# Problem description:
Copy out the data line by line exactly, from its start to the line bearing "Other parameters are", inclusive.

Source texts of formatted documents

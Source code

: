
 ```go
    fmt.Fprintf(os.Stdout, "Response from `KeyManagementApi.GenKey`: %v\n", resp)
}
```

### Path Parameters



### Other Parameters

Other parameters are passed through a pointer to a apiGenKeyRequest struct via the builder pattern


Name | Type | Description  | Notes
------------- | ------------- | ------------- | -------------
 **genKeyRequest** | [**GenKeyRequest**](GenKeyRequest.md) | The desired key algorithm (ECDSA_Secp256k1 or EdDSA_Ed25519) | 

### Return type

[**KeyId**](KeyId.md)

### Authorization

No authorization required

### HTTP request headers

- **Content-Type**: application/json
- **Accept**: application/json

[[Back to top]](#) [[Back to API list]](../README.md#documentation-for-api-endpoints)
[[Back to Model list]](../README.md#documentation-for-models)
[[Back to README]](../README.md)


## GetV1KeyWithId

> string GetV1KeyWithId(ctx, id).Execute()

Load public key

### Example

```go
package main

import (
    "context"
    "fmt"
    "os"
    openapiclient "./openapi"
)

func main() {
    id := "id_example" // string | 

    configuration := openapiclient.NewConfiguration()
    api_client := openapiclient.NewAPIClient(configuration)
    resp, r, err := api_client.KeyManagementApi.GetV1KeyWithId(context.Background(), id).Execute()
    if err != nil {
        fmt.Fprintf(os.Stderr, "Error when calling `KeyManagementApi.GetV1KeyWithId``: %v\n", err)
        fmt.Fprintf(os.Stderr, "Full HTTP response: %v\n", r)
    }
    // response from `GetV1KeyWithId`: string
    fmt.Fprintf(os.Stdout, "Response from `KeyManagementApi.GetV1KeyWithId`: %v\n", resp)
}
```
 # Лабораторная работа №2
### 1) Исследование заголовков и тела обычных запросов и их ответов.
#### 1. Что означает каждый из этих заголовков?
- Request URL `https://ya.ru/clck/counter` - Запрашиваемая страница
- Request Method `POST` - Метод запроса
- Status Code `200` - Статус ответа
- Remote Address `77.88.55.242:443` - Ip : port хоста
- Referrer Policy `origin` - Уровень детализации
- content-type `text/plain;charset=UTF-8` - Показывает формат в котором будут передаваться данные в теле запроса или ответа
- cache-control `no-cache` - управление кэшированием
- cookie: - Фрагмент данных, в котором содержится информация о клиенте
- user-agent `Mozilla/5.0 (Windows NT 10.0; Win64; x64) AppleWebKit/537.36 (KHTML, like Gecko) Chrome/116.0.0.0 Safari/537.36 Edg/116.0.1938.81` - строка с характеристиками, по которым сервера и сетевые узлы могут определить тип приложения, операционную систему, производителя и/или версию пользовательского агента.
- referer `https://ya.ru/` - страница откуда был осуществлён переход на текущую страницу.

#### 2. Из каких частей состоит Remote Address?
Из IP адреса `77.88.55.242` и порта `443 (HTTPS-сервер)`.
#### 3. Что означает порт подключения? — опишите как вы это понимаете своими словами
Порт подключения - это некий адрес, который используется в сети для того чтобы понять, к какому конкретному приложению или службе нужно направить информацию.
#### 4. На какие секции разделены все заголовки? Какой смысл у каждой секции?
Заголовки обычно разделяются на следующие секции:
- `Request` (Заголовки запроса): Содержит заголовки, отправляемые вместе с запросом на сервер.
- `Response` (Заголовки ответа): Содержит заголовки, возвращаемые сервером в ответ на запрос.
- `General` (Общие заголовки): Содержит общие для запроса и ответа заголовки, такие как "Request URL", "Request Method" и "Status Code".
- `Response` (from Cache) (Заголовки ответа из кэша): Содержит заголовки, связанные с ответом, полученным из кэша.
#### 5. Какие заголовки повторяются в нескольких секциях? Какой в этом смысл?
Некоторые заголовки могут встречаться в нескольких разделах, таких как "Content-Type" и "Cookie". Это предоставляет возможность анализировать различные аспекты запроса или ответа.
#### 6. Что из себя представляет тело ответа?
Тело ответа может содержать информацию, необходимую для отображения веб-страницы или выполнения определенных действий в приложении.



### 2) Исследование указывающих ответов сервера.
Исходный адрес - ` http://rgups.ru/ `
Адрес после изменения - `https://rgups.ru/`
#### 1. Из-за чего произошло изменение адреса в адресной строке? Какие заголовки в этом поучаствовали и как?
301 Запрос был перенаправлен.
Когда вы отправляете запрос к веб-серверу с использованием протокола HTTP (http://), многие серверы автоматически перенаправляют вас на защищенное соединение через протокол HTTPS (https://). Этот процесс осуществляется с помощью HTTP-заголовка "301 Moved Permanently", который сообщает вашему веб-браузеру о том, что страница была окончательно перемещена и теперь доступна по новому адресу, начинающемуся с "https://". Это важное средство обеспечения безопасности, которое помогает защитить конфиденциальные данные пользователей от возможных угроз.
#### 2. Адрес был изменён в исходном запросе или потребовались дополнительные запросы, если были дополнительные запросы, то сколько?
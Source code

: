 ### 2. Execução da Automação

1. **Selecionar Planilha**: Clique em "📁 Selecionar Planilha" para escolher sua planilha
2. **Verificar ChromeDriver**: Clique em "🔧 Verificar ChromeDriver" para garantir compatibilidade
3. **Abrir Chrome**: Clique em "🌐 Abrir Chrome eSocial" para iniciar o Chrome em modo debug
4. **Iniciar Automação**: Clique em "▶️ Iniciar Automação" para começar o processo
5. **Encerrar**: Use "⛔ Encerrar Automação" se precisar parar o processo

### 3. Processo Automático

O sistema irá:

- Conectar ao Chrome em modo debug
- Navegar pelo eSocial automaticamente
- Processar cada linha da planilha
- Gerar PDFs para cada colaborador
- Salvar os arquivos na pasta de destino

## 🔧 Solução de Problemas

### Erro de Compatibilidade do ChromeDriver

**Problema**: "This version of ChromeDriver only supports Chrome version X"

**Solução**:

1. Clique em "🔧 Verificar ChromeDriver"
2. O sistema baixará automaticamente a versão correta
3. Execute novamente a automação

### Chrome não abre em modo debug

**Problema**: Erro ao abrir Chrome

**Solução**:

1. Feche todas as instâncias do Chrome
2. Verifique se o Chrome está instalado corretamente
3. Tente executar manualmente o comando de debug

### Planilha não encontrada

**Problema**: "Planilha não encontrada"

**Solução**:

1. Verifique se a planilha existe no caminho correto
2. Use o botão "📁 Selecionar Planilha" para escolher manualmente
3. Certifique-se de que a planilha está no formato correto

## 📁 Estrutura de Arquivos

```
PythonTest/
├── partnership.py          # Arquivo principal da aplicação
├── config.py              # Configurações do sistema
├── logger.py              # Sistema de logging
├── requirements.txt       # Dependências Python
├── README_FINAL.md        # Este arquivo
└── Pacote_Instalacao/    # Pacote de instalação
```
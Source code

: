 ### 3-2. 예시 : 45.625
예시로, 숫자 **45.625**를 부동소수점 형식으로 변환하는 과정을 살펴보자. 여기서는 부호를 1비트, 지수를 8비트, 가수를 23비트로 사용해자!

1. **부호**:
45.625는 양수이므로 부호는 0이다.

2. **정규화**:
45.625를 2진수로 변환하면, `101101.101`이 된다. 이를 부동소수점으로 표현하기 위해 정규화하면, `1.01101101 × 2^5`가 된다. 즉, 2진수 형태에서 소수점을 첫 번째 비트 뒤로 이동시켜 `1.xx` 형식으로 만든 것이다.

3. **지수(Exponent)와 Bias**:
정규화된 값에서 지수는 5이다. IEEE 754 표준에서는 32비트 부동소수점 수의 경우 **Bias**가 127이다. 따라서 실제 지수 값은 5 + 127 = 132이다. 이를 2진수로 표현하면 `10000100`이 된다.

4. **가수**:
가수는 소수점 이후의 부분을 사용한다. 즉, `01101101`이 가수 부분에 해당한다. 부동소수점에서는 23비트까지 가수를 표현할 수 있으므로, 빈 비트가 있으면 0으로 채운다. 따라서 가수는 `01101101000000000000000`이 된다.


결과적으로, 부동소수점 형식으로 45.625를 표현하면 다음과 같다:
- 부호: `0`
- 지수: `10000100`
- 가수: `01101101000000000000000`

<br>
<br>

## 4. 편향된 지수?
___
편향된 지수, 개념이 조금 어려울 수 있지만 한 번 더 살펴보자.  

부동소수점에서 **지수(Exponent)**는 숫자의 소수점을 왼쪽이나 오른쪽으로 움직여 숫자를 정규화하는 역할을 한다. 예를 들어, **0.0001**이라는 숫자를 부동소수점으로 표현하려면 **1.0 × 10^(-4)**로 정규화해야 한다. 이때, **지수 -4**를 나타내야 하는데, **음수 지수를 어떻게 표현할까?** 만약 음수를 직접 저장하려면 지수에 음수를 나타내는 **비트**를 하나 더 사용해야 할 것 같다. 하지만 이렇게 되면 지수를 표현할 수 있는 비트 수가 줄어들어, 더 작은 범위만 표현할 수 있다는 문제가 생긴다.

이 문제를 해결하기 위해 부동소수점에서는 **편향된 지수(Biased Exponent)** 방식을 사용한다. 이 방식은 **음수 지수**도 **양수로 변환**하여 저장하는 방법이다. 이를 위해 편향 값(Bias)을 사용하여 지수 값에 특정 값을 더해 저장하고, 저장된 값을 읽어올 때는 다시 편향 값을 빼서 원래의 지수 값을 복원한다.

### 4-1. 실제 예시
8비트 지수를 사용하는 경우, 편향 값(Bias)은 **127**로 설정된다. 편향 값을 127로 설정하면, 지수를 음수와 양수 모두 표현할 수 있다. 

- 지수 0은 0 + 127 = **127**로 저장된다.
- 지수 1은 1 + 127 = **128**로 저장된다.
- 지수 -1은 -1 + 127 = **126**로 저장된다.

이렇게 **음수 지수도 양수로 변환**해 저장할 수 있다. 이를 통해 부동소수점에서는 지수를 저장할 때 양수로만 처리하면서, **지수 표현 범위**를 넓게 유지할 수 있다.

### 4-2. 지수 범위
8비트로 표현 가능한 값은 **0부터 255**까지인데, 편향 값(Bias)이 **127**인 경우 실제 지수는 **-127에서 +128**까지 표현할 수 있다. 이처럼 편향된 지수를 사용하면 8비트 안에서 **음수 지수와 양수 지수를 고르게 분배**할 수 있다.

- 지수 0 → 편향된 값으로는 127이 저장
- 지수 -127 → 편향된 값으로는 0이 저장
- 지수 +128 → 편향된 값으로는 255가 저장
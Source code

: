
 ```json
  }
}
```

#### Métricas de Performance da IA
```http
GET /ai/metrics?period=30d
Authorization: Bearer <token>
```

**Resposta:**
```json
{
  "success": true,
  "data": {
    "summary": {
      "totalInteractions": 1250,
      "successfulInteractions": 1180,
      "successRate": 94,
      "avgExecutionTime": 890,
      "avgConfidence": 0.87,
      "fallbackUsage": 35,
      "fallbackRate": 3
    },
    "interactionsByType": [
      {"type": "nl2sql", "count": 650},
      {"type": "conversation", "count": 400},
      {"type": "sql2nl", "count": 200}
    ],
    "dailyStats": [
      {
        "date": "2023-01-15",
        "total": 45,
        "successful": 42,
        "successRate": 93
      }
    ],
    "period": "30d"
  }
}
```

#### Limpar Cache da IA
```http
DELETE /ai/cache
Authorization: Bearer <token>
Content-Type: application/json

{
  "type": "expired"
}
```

# Worked solution:
Source code

:
 ```go
    fmt.Fprintf(os.Stdout, "Response from `KeyManagementApi.GenKey`: %v\n", resp)
}
```

### Path Parameters



### Other Parameters

Other parameters are passed through a pointer to a apiGenKeyRequest struct via the builder pattern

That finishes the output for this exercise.